All modern gasoline-engine vehicles are equipped with a three-way catalytic converter as part of the exhaust system. It’s called a three-way catalytic converter because it controls three pollutants: carbon monoxide (CO), which combines with oxygen in the converter to become carbon dioxide (CO2); unburned hydrocarbons, which combine with oxygen to produce CO2 and water vapor (H2O); and NOx, which is reduced over the catalyst to nitrogen and water and/or CO2. The three-way catalyst, invented in the 1970s, is inexpensive and poses little or no penalty to fuel economy, performance, drivability, or maintenance.

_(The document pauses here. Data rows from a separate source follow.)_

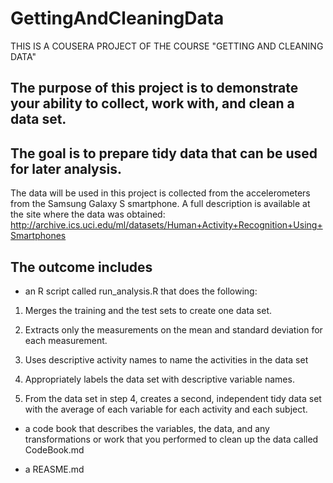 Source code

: # GettingAndCleaningData
THIS IS A COUSERA PROJECT OF THE COURSE "GETTING AND CLEANING DATA"

## The purpose of this project is to demonstrate your ability to collect, work with, and clean a data set. 
## The goal is to prepare tidy data that can be used for later analysis. 

The data will be used in this project is collected from the accelerometers from the Samsung Galaxy S smartphone. A full description is available at the site where the data was obtained:
http://archive.ics.uci.edu/ml/datasets/Human+Activity+Recognition+Using+Smartphones

## The outcome includes
* an R script called run_analysis.R that does the following:
1.	Merges the training and the test sets to create one data set.

2.	Extracts only the measurements on the mean and standard deviation for each measurement.

3.	Uses descriptive activity names to name the activities in the data set

4.	Appropriately labels the data set with descriptive variable names.

5.	From the data set in step 4, creates a second, independent tidy data set with the average of each variable for each activity and each subject.

* a code book that describes the variables, the data, and any transformations or work that you performed to clean up the data called CodeBook.md

* a REASME.md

And it is very effective: a new 2017 gasoline-engine passenger car, properly tuned and operating in normal conditions, has only a negligible amount of NOx present in the exhaust as it exits the tailpipe. (This does not mean that the NOx problem is fully solved for gasoline engines; a hundred thousand cars stuck in traffic still add up to a health hazard and a pollution problem.)
Because the problem of controlling NOx in diesel exhaust is more complicated, diesel vehicles require different approaches. To begin with, most modern diesel vehicles incorporate exhaust-gas recirculation (EGR) into their design. EGR systems recycle a portion of the exhaust gas back into the combustion chamber, where it combines with “fresh” intake air. This reduces the oxygen content and increases the water vapor content of the combustion mixture. That has the effect of reducing peak combustion temperature. Because more NOx is created as peak combustion temperature rises, EGR effectively reduces the amount of NOx produced by the engine. Why only recycle a portion of the exhaust gas? Using too much would increase PM2.5 and reduce fuel efficiency, so proper design entails a delicate balance.
EGR addresses the problem of controlling NOx emissions inside the engine cylinder, at the point where NOx forms. Two methods are used in diesel vehicles to control NOx after the exhaust has permanently exited the engine (hence the term “aftertreatment”). A lean NOx trap (LNT) uses a catalyst to temporarily store NOx from the exhaust. At intervals (ranging from seconds to minutes, depending on operating conditions), the engine controller briefly increases the proportion of fuel in the air-fuel mixture being combusted. The exhaust from burning the richer air-fuel mixture contains proportionally less oxygen and more unburned hydrocarbons, and the stored NOx at the catalyst reacts with hydrocarbons in the exhaust to produce nitrogen and water and/or CO2. Selective catalytic reduction (SCR) reduces NOx over a catalyst using ammonia as the reductant. The ammonia is typically supplied in the form of urea, which must be stored in solution in a tank on the vehicle. For reasons relating to engine size, operating characteristics, and the cost of raw materials for the catalyst, as a practical matter heavy-duty vehicles being produced today use only SCR systems and light-duty vehicles can use either SCR or LNT.
EGR, LNT, and SCR are active systems, in contrast to the three-way catalytic converter. Their operation is controlled by the vehicle’s engine control unit (which determines, for example, the intervals at which urea solution is injected into the exhaust for SCR, or the air-fuel mixture is enriched to regenerate the LNT) and they come with maintenance requirements and costs both direct (e.g., a service charge to refill a urea tank) and indirect (slightly reduced fuel economy from running the engine rich periodically or from recirculating exhaust gas). The costs can provide a motive for shutting down one of these aftertreatment systems during some vehicle operating modes, and the digital electronic control offers a means.